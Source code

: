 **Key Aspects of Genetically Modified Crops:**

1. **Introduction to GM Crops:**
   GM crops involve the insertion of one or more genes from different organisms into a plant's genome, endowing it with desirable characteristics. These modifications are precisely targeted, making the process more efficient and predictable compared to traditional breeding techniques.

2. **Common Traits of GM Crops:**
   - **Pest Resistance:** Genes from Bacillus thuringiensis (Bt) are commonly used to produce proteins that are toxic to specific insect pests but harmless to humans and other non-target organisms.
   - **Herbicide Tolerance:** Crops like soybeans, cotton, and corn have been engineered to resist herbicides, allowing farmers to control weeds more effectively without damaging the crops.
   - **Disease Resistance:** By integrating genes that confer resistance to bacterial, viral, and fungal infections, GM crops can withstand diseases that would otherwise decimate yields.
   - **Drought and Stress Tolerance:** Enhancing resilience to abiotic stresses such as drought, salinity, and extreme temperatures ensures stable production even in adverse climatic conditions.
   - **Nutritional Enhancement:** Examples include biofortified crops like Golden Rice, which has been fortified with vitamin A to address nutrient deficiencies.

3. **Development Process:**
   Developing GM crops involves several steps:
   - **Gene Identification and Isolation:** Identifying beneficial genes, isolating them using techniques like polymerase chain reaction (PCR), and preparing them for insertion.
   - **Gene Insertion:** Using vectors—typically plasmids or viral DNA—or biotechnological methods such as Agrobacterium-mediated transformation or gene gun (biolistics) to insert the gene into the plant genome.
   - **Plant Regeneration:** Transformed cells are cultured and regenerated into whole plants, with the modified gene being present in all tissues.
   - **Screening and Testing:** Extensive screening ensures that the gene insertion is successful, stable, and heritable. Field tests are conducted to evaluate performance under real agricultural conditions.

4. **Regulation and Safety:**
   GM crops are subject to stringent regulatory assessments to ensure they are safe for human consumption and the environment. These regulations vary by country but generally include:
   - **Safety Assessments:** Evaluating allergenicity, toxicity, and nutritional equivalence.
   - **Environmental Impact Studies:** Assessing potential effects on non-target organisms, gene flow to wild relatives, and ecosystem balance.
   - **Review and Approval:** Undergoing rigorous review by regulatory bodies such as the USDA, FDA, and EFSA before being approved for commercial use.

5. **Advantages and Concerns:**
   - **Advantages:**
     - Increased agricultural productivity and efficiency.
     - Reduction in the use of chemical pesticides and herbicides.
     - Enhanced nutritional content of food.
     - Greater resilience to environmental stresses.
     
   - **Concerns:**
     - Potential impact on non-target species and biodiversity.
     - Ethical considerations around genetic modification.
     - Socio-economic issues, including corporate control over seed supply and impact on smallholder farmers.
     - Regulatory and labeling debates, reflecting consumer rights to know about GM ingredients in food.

§

Please restate word for word the lines of the material above, beginning with the one that holds "- Increased agricultural" and ending with the last.

     - Increased agricultural productivity and efficiency.
     - Reduction in the use of chemical pesticides and herbicides.
     - Enhanced nutritional content of food.
     - Greater resilience to environmental stresses.
     
   - **Concerns:**
     - Potential impact on non-target species and biodiversity.
     - Ethical considerations around genetic modification.
     - Socio-economic issues, including corporate control over seed supply and impact on smallholder farmers.
     - Regulatory and labeling debates, reflecting consumer rights to know about GM ingredients in food.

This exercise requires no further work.